Environ 21.000 m2 -deux hectares- de la réserve Cayambe-Coca ont été touchés par la fuite de pétrole. D’une superficie de plus de 4.000 km2, ce parc national de Cayambe-Coca est à cheval sur quatre provinces, dans une zone de montagnes et de forêts humides dans le bassin de l’Amazone, entre 600 et 5.790 mètres d’altitude. Il tire son nom du Cayambe, un volcan, et de la rivière Coca qui traverse son territoire. Baigné d’eau, de sources et de cascades, entre hautes montagnes volcaniques et forêts humides du bassin de l’Amazone, le parc abrite une faune très variée et près de 400 espèces d’oiseaux.

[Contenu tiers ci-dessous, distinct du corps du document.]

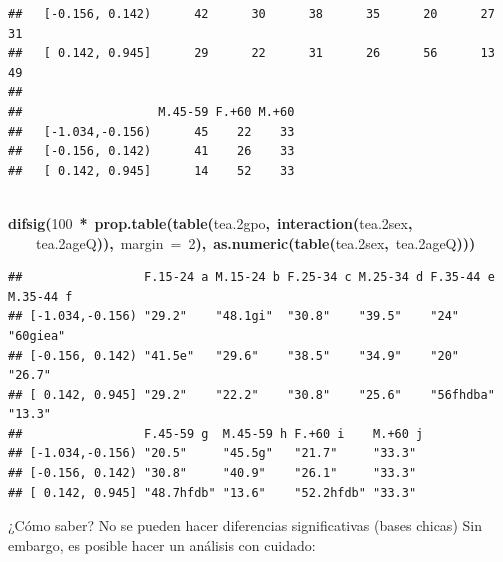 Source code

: \documentclass{article}
\makeatletter
\newcommand{\hlnumber}[1]{\textcolor[rgb]{0,0,0}{#1}}%
\newcommand{\hlfunctioncall}[1]{\textcolor[rgb]{.5,0,.33}{\textbf{#1}}}%
\newcommand{\hlkeyword}[1]{\textbf{#1}}%
\newcommand{\hlargument}[1]{\textcolor[rgb]{.69,.25,.02}{#1}}%
\newcommand{\hlsymbol}[1]{#1}%
\newcommand{\hlstd}[1]{\textcolor[rgb]{0,0,0}{#1}}%
\newenvironment{kframe}{%
 \def\FrameCommand##1{\hskip\@totalleftmargin \hskip-\fboxsep
 \colorbox{shadecolor}{##1}\hskip-\fboxsep
     \hskip-\linewidth \hskip-\@totalleftmargin \hskip\columnwidth}%
 \MakeFramed {\advance\hsize-\width
   \@totalleftmargin\z@ \linewidth\hsize
   \@setminipage}}%
 {\par\unskip\endMakeFramed}
\newenvironment{knitrout}{}{} %
\makeatother
\begin{document}
\begin{knitrout}
{\begin{kframe}
\begin{verbatim}
##   [-0.156, 0.142)      42      30      38      35      20      27      31
##   [ 0.142, 0.945]      29      22      31      26      56      13      49
##                  
##                   M.45-59 F.+60 M.+60
##   [-1.034,-0.156)      45    22    33
##   [-0.156, 0.142)      41    26    33
##   [ 0.142, 0.945]      14    52    33
\end{verbatim}
\begin{flushleft}
\ttfamily\noindent
\hspace*{\fill}\\
\hlstd{}\hlfunctioncall{difsig}\hlkeyword{(}\hlnumber{100}{\ }\hlkeyword{*}{\ }\hlfunctioncall{prop.table}\hlkeyword{(}\hlfunctioncall{table}\hlkeyword{(}\hlsymbol{tea.2}\hlkeyword{\usebox{\hlnormalsizeboxdollar}}\hlsymbol{gpo}\hlkeyword{,}{\ }\hlfunctioncall{interaction}\hlkeyword{(}\hlsymbol{tea.2}\hlkeyword{\usebox{\hlnormalsizeboxdollar}}\hlsymbol{sex}\hlkeyword{,}\hspace*{\fill}\\
\hlstd{}{\ }{\ }{\ }{\ }\hlsymbol{tea.2}\hlkeyword{\usebox{\hlnormalsizeboxdollar}}\hlsymbol{age\usebox{\hlnormalsizeboxunderscore}Q}\hlkeyword{)}\hlkeyword{)}\hlkeyword{,}{\ }\hlargument{margin}{\ }\hlargument{=}{\ }\hlnumber{2}\hlkeyword{)}\hlkeyword{,}{\ }\hlfunctioncall{as.numeric}\hlkeyword{(}\hlfunctioncall{table}\hlkeyword{(}\hlsymbol{tea.2}\hlkeyword{\usebox{\hlnormalsizeboxdollar}}\hlsymbol{sex}\hlkeyword{,}{\ }\hlsymbol{tea.2}\hlkeyword{\usebox{\hlnormalsizeboxdollar}}\hlsymbol{age\usebox{\hlnormalsizeboxunderscore}Q}\hlkeyword{)}\hlkeyword{)}\hlkeyword{)}\mbox{}
\normalfont
\end{flushleft}
\begin{verbatim}
##                 F.15-24 a M.15-24 b F.25-34 c M.25-34 d F.35-44 e M.35-44 f
## [-1.034,-0.156) "29.2"    "48.1gi"  "30.8"    "39.5"    "24"      "60giea" 
## [-0.156, 0.142) "41.5e"   "29.6"    "38.5"    "34.9"    "20"      "26.7"   
## [ 0.142, 0.945] "29.2"    "22.2"    "30.8"    "25.6"    "56fhdba" "13.3"   
##                 F.45-59 g  M.45-59 h F.+60 i    M.+60 j
## [-1.034,-0.156) "20.5"     "45.5g"   "21.7"     "33.3" 
## [-0.156, 0.142) "30.8"     "40.9"    "26.1"     "33.3" 
## [ 0.142, 0.945] "48.7hfdb" "13.6"    "52.2hfdb" "33.3" 
\end{verbatim}
\end{kframe}}
\end{knitrout}

¿Cómo saber? No se pueden hacer diferencias significativas (bases chicas)
Sin embargo, es posible hacer un análisis con cuidado:
\end{document}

Le brut qui s’est échappé de l’oléoduc s’écoule maintenant dans la Coca, une rivière majeure de l’Amazonie qui se jette dans un fleuve, le Napo. Cette rivière et ce fleuve alimentent en eau de nombreuses communautés, y compris des peuples autochtones.
Il faudra vingt ans pour revenir à la nature d’avant
Des galettes dans l’eau, des tâches noirâtres et poisseuses sur le sable : sur les berges de la rivière Coca, les habitants constatent, impuissants, la pollution au pétrole aux abords de leur petit village de jungle de Puerto Maderos, en Amazonie équatorienne. « Ces dégâts ne sont pas pour un ou deux mois, il faudra 20 ans » pour revenir à la nature d’avant : la complainte de Bolivia Buenano, commerçante de 40 ans, résume l’état d’esprit de cette communauté de 700 âmes, perdue dans la forêt. Plus personne ne peut « se baigner normalement dans la rivière, ni boire l’eau d’ici. Il n’y a plus de poissons, il n’y a plus rien », grommelle Bolivia, bottes de plastique jaunes aux pieds et combinaison bleu de travail.
Près de 6.300 barils de pétrole, soit plus d’un million de litres, se sont déversés plus en amont dans une réserve environnementale. Géré par la société OCP, le pipeline de 485 kilomètres de long qui traverse au total quatre provinces, transporte vers la côte Pacifique près de 160.000 barils de brut par jour depuis des puits de pétrole en pleine jungle. Une hérésie écologique.
OCP affirme avoir « collecté et réinjecté 5.300 barils de pétrole dans le système », soit 84% du brut déversé. Le pétrole aurait été recueilli dans des bassins de rétention aménagés en urgence dans la zone de l’incident par des équipes d’ouvriers armés d’engins de terrassement. Malgré ces affirmations se voulant rassurantes, les traces de la marée noire s’étendent sur des kilomètres, dans cette zone de montagnes couvertes de jungles. Bien en aval, au bord de la Coca, en fait une large rivière aux allures de véritable fleuve, les pluies et la force du courant ont cependant déjà emporté le gros de la nappe. De l’aveu même des techniciens qui se sont précipités pour colmater la fuite, et qui ce début de semaine continuaient leurs efforts pour endiguer l’avancée de la nappe noire, la « contamination est à long terme ».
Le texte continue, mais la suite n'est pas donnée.